PROBLEM STATEMENT:
Although the records contain pictures, repeat only the text of every line exactly.

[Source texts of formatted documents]
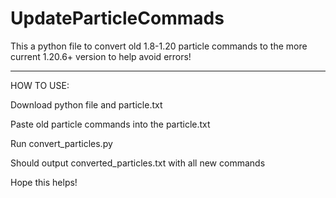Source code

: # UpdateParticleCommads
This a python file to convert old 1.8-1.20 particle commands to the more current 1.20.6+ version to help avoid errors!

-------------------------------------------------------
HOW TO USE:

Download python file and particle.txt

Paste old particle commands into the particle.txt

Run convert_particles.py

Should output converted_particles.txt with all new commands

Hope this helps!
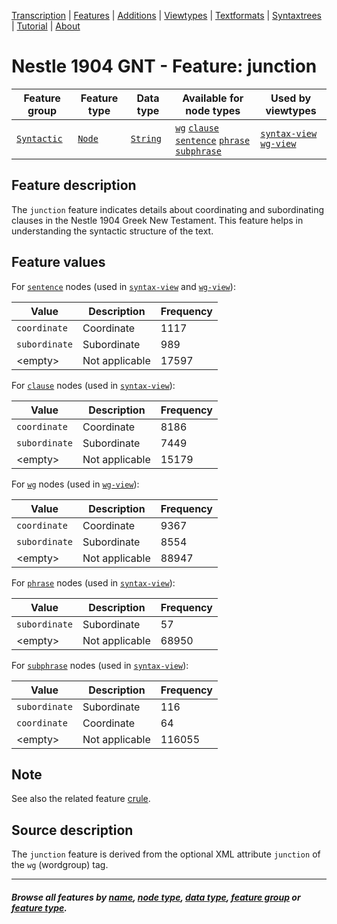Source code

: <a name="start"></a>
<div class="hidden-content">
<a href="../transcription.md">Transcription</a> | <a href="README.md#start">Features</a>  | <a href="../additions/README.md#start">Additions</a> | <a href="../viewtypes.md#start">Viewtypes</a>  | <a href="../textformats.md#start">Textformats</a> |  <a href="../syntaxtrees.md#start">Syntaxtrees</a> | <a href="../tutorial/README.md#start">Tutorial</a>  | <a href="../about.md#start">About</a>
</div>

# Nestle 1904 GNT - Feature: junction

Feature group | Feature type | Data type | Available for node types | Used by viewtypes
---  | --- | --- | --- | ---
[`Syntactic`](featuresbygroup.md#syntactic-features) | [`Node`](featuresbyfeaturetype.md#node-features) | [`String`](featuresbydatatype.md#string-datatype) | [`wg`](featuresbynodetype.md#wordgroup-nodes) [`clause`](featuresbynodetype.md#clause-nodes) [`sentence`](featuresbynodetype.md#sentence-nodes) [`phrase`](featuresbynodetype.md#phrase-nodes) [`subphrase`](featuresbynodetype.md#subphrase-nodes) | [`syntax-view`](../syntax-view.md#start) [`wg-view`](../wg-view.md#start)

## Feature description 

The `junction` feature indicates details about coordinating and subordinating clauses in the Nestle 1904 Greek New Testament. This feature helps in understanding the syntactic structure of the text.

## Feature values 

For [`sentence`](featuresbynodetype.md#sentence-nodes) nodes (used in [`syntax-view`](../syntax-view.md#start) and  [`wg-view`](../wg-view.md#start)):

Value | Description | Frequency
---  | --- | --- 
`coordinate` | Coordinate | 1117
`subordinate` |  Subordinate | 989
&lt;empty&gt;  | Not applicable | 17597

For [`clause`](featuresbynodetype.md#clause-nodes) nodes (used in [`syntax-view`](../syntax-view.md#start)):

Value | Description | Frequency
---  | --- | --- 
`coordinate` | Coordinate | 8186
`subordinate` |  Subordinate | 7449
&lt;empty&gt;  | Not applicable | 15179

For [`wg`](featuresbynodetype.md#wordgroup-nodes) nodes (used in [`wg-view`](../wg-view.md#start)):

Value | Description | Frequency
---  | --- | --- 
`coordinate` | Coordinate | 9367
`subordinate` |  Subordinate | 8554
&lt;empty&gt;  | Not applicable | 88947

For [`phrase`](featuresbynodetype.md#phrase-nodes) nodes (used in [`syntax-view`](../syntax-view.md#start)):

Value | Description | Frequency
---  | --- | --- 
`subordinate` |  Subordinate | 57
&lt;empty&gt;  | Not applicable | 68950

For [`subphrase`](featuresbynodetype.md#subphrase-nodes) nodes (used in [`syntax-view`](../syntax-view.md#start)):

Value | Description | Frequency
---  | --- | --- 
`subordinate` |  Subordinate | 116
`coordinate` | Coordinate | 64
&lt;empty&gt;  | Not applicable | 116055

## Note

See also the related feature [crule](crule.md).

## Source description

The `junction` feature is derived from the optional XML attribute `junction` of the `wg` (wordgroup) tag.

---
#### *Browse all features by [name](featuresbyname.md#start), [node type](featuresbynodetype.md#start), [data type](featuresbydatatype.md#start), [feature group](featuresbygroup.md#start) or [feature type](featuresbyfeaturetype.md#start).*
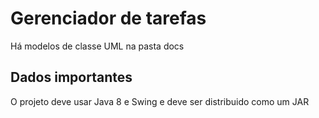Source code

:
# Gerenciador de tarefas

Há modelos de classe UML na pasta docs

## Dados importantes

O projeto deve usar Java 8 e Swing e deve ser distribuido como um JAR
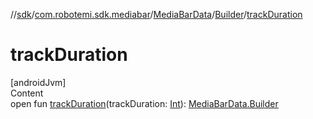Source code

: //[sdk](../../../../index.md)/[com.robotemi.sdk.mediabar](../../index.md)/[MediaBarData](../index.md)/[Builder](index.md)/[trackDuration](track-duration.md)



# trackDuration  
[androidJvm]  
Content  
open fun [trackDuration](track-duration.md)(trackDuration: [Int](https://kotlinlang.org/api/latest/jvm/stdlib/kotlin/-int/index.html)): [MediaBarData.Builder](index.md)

WRITTEN ANSWER:
Source code

: # UpdateParticleCommads
This a python file to convert old 1.8-1.20 particle commands to the more current 1.20.6+ version to help avoid errors!

-------------------------------------------------------
HOW TO USE:

Download python file and particle.txt

Paste old particle commands into the particle.txt

Run convert_particles.py

Should output converted_particles.txt with all new commands

Hope this helps!
Source code

: <a name="start"></a>
<div class="hidden-content">
<a href="../transcription.md">Transcription</a> | <a href="README.md#start">Features</a>  | <a href="../additions/README.md#start">Additions</a> | <a href="../viewtypes.md#start">Viewtypes</a>  | <a href="../textformats.md#start">Textformats</a> |  <a href="../syntaxtrees.md#start">Syntaxtrees</a> | <a href="../tutorial/README.md#start">Tutorial</a>  | <a href="../about.md#start">About</a>
</div>

# Nestle 1904 GNT - Feature: junction

Feature group | Feature type | Data type | Available for node types | Used by viewtypes
---  | --- | --- | --- | ---
[`Syntactic`](featuresbygroup.md#syntactic-features) | [`Node`](featuresbyfeaturetype.md#node-features) | [`String`](featuresbydatatype.md#string-datatype) | [`wg`](featuresbynodetype.md#wordgroup-nodes) [`clause`](featuresbynodetype.md#clause-nodes) [`sentence`](featuresbynodetype.md#sentence-nodes) [`phrase`](featuresbynodetype.md#phrase-nodes) [`subphrase`](featuresbynodetype.md#subphrase-nodes) | [`syntax-view`](../syntax-view.md#start) [`wg-view`](../wg-view.md#start)

## Feature description 

The `junction` feature indicates details about coordinating and subordinating clauses in the Nestle 1904 Greek New Testament. This feature helps in understanding the syntactic structure of the text.

## Feature values 

For [`sentence`](featuresbynodetype.md#sentence-nodes) nodes (used in [`syntax-view`](../syntax-view.md#start) and  [`wg-view`](../wg-view.md#start)):

Value | Description | Frequency
---  | --- | --- 
`coordinate` | Coordinate | 1117
`subordinate` |  Subordinate | 989
&lt;empty&gt;  | Not applicable | 17597

For [`clause`](featuresbynodetype.md#clause-nodes) nodes (used in [`syntax-view`](../syntax-view.md#start)):

Value | Description | Frequency
---  | --- | --- 
`coordinate` | Coordinate | 8186
`subordinate` |  Subordinate | 7449
&lt;empty&gt;  | Not applicable | 15179

For [`wg`](featuresbynodetype.md#wordgroup-nodes) nodes (used in [`wg-view`](../wg-view.md#start)):

Value | Description | Frequency
---  | --- | --- 
`coordinate` | Coordinate | 9367
`subordinate` |  Subordinate | 8554
&lt;empty&gt;  | Not applicable | 88947

For [`phrase`](featuresbynodetype.md#phrase-nodes) nodes (used in [`syntax-view`](../syntax-view.md#start)):

Value | Description | Frequency
---  | --- | --- 
`subordinate` |  Subordinate | 57
&lt;empty&gt;  | Not applicable | 68950

For [`subphrase`](featuresbynodetype.md#subphrase-nodes) nodes (used in [`syntax-view`](../syntax-view.md#start)):

Value | Description | Frequency
---  | --- | --- 
`subordinate` |  Subordinate | 116
`coordinate` | Coordinate | 64
&lt;empty&gt;  | Not applicable | 116055

## Note

See also the related feature [crule](crule.md).

## Source description

The `junction` feature is derived from the optional XML attribute `junction` of the `wg` (wordgroup) tag.

---
#### *Browse all features by [name](featuresbyname.md#start), [node type](featuresbynodetype.md#start), [data type](featuresbydatatype.md#start), [feature group](featuresbygroup.md#start) or [feature type](featuresbyfeaturetype.md#start).*
Source code

:
# Gerenciador de tarefas

Há modelos de classe UML na pasta docs

## Dados importantes

O projeto deve usar Java 8 e Swing e deve ser distribuido como um JAR
Source code

: //[sdk](../../../../index.md)/[com.robotemi.sdk.mediabar](../../index.md)/[MediaBarData](../index.md)/[Builder](index.md)/[trackDuration](track-duration.md)



# trackDuration  
[androidJvm]  
Content  
open fun [trackDuration](track-duration.md)(trackDuration: [Int](https://kotlinlang.org/api/latest/jvm/stdlib/kotlin/-int/index.html)): [MediaBarData.Builder](index.md)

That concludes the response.